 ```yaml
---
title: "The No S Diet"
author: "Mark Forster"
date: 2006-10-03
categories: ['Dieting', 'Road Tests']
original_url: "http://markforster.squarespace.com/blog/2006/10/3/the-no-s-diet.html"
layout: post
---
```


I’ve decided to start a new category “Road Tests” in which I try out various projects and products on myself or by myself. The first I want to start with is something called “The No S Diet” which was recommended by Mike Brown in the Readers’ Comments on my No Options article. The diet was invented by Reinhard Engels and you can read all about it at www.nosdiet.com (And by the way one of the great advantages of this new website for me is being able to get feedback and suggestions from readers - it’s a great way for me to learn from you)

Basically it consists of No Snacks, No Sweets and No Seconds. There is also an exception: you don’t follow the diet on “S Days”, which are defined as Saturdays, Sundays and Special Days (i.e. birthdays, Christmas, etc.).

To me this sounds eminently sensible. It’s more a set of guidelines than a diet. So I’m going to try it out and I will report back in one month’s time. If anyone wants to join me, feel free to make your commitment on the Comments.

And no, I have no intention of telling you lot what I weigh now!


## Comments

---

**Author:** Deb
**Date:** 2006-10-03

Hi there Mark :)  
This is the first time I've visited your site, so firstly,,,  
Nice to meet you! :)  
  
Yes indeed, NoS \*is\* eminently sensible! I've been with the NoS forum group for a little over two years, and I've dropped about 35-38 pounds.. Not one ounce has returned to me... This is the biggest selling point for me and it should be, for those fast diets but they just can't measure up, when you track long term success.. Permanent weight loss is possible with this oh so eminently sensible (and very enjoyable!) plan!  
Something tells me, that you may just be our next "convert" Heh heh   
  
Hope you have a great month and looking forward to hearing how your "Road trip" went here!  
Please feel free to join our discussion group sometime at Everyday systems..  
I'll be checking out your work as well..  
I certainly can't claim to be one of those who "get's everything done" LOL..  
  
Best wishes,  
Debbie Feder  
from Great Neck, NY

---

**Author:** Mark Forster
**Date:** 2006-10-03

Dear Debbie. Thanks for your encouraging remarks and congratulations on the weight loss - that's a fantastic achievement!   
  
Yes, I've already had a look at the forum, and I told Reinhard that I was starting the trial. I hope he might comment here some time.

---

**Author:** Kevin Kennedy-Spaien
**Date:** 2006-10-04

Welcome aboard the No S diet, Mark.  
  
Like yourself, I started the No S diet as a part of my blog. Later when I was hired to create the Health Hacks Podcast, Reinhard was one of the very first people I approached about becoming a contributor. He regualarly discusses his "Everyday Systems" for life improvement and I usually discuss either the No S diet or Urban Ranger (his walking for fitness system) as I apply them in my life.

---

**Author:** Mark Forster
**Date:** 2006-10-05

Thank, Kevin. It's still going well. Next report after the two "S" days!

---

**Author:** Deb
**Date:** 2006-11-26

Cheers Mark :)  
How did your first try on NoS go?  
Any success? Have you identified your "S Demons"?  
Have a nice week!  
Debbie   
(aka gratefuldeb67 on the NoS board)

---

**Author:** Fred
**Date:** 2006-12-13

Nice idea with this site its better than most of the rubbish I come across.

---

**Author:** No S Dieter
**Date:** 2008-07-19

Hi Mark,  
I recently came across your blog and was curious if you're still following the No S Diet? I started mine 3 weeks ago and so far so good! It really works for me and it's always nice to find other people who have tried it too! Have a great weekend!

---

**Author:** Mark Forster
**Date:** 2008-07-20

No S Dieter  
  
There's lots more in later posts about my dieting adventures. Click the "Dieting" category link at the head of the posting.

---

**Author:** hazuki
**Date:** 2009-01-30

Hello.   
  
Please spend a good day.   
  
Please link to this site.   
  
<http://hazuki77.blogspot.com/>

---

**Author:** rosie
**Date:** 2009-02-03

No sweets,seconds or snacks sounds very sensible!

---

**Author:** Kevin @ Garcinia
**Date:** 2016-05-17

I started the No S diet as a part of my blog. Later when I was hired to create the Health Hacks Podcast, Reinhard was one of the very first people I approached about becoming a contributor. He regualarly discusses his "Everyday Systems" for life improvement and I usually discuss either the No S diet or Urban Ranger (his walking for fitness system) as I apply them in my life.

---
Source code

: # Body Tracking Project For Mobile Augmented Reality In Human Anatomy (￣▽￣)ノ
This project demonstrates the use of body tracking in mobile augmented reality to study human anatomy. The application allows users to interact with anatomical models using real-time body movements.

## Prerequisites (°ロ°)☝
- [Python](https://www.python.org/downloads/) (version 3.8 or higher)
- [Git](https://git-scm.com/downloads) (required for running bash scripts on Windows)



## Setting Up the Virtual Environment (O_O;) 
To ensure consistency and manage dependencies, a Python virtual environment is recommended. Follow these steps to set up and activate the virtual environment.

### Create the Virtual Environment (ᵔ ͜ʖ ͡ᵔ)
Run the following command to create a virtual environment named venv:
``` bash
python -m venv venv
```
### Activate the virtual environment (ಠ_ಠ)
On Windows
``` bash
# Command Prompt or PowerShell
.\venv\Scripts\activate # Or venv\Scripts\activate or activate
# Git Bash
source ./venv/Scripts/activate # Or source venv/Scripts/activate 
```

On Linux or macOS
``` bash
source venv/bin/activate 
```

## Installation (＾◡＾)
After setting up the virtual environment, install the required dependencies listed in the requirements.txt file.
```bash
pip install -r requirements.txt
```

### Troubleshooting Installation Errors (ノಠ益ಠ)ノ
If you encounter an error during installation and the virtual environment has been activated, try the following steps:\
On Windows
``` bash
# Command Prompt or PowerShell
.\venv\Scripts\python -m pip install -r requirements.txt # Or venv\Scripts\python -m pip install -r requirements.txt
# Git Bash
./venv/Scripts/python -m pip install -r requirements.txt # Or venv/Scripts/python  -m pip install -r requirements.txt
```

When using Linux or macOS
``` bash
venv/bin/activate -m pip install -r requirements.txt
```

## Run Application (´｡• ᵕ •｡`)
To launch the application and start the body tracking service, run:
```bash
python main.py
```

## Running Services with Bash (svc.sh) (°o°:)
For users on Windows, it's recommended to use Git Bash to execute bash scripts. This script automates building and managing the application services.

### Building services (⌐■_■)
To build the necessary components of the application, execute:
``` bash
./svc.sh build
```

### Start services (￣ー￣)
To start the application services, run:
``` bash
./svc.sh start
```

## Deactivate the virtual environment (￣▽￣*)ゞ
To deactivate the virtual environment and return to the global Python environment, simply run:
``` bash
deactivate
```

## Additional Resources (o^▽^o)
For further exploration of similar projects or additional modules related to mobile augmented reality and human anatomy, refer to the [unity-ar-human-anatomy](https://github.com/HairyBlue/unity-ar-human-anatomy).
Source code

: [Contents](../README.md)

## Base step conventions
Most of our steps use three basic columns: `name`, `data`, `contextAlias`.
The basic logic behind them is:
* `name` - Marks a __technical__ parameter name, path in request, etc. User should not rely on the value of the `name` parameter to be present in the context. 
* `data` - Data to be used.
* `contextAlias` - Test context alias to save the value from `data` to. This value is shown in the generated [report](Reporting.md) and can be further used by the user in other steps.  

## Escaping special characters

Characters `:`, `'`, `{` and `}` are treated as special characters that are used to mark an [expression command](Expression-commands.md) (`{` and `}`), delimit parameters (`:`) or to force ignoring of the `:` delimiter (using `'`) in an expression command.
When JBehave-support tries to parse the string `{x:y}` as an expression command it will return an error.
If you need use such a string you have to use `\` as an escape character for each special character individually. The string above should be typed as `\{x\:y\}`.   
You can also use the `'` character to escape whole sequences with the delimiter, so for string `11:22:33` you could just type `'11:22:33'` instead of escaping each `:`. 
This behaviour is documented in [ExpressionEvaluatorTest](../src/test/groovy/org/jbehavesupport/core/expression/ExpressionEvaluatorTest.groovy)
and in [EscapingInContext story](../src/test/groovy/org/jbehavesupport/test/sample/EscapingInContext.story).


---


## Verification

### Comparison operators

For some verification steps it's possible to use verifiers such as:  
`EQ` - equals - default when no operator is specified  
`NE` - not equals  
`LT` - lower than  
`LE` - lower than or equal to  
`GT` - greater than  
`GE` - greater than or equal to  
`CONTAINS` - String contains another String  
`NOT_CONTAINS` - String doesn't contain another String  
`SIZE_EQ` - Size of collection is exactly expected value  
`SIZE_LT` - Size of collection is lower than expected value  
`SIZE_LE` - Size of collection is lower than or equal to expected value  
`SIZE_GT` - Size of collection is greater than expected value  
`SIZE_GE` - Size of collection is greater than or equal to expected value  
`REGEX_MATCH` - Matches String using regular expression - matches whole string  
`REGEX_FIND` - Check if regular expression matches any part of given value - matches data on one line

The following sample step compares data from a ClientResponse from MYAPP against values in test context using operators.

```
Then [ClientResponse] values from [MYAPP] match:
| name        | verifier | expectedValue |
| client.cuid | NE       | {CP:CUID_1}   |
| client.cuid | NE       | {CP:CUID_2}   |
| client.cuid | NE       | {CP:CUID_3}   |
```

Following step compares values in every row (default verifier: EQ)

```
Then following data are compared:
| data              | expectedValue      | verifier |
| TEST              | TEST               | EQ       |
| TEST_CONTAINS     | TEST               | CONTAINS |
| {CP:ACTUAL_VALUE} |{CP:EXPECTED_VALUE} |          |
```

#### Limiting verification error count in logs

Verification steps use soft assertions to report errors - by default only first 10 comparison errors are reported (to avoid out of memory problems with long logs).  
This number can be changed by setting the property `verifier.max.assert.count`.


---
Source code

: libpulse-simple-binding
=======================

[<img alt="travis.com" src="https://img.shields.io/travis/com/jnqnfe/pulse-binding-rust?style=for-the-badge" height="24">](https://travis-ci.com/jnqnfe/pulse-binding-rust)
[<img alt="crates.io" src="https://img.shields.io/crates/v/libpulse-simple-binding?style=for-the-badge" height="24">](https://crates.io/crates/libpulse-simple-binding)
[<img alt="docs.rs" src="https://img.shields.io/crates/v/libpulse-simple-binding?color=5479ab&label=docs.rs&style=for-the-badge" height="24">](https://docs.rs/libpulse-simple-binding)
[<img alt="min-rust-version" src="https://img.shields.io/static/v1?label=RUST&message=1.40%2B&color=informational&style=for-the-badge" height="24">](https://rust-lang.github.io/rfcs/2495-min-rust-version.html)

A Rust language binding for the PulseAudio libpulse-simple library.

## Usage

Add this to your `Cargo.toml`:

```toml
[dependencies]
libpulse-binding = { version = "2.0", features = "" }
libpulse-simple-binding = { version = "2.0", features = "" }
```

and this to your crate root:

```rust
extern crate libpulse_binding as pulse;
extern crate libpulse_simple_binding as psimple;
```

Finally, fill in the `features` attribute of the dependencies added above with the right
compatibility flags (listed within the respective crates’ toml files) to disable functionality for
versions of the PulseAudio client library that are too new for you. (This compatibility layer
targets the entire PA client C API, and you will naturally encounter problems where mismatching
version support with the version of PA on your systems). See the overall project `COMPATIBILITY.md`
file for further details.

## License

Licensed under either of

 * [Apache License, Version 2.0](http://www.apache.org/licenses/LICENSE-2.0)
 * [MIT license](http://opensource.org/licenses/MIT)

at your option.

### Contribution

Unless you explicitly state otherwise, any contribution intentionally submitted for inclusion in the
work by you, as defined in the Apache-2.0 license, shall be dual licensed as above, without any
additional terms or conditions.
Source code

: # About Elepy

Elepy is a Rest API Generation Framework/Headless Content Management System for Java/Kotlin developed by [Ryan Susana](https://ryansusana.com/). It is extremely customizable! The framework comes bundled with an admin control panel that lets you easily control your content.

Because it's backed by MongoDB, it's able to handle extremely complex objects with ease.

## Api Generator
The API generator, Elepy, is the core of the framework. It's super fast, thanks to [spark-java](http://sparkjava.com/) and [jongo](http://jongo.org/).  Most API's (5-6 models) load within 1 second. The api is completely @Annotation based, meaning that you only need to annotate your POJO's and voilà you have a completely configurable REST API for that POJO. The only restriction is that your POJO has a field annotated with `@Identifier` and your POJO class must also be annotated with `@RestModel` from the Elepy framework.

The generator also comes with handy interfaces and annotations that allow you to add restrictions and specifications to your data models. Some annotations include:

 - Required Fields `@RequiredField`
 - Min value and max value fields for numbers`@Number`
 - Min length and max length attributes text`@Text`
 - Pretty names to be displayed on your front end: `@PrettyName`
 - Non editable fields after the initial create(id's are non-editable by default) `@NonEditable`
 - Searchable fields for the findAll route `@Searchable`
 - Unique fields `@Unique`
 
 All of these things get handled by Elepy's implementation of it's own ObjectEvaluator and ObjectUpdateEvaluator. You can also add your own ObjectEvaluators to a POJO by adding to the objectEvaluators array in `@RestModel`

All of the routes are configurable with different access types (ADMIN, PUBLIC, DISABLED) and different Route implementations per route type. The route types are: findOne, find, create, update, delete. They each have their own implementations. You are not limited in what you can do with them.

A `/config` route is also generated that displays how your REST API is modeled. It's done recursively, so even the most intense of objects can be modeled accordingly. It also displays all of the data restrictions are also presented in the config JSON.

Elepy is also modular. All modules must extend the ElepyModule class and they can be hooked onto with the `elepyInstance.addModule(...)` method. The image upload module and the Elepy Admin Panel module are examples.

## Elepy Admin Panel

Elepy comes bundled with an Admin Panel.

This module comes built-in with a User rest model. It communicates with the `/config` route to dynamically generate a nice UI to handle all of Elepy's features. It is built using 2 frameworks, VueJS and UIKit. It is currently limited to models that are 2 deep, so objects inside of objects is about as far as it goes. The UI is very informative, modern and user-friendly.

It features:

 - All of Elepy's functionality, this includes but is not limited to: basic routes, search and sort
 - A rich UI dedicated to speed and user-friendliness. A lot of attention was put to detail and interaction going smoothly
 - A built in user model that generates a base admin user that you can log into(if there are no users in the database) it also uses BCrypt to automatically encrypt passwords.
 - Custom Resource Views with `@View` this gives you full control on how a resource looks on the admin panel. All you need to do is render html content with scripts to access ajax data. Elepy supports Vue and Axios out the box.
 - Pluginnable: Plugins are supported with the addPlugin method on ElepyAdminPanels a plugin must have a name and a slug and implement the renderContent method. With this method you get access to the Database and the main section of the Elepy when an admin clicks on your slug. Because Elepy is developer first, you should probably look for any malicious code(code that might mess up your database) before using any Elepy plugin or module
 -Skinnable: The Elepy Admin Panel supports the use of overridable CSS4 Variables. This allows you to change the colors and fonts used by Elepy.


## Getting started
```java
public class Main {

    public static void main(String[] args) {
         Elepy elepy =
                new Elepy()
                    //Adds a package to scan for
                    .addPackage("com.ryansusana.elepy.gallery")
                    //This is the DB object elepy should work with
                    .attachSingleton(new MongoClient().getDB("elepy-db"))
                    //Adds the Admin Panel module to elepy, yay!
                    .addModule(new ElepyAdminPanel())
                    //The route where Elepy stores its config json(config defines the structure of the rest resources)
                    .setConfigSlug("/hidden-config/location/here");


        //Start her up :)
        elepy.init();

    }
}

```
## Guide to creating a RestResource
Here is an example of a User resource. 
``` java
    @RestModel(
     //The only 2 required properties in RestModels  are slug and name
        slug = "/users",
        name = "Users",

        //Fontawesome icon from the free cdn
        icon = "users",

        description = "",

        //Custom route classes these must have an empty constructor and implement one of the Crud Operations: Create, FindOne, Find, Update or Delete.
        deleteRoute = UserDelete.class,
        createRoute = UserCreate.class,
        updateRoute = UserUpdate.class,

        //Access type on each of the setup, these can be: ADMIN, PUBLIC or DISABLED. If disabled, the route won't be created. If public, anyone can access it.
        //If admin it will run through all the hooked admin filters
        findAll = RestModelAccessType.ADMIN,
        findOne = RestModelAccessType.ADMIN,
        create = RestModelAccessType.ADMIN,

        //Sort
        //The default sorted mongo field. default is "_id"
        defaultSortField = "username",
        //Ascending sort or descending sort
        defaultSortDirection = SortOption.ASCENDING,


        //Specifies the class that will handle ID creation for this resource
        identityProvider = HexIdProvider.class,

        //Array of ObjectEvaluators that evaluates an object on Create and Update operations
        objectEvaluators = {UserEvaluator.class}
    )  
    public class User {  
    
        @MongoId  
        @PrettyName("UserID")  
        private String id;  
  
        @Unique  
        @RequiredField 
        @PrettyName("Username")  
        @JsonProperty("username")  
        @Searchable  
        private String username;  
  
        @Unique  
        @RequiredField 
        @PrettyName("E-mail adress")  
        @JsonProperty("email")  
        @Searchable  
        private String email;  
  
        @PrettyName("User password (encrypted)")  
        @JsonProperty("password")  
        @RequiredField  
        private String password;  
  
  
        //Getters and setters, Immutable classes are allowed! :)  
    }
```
◆ ◆ ◆
* [PROBLEM] Every line above from the line with "Unless you explicitly" to the line with "All of the routes", inclusive, must be returned exactly; no other line belongs in the reply.

* [EXERCISE ANSWER]
Unless you explicitly state otherwise, any contribution intentionally submitted for inclusion in the
work by you, as defined in the Apache-2.0 license, shall be dual licensed as above, without any
additional terms or conditions.
Source code

: # About Elepy

Elepy is a Rest API Generation Framework/Headless Content Management System for Java/Kotlin developed by [Ryan Susana](https://ryansusana.com/). It is extremely customizable! The framework comes bundled with an admin control panel that lets you easily control your content.

Because it's backed by MongoDB, it's able to handle extremely complex objects with ease.

## Api Generator
The API generator, Elepy, is the core of the framework. It's super fast, thanks to [spark-java](http://sparkjava.com/) and [jongo](http://jongo.org/).  Most API's (5-6 models) load within 1 second. The api is completely @Annotation based, meaning that you only need to annotate your POJO's and voilà you have a completely configurable REST API for that POJO. The only restriction is that your POJO has a field annotated with `@Identifier` and your POJO class must also be annotated with `@RestModel` from the Elepy framework.

The generator also comes with handy interfaces and annotations that allow you to add restrictions and specifications to your data models. Some annotations include:

 - Required Fields `@RequiredField`
 - Min value and max value fields for numbers`@Number`
 - Min length and max length attributes text`@Text`
 - Pretty names to be displayed on your front end: `@PrettyName`
 - Non editable fields after the initial create(id's are non-editable by default) `@NonEditable`
 - Searchable fields for the findAll route `@Searchable`
 - Unique fields `@Unique`
 
 All of these things get handled by Elepy's implementation of it's own ObjectEvaluator and ObjectUpdateEvaluator. You can also add your own ObjectEvaluators to a POJO by adding to the objectEvaluators array in `@RestModel`

All of the routes are configurable with different access types (ADMIN, PUBLIC, DISABLED) and different Route implementations per route type. The route types are: findOne, find, create, update, delete. They each have their own implementations. You are not limited in what you can do with them.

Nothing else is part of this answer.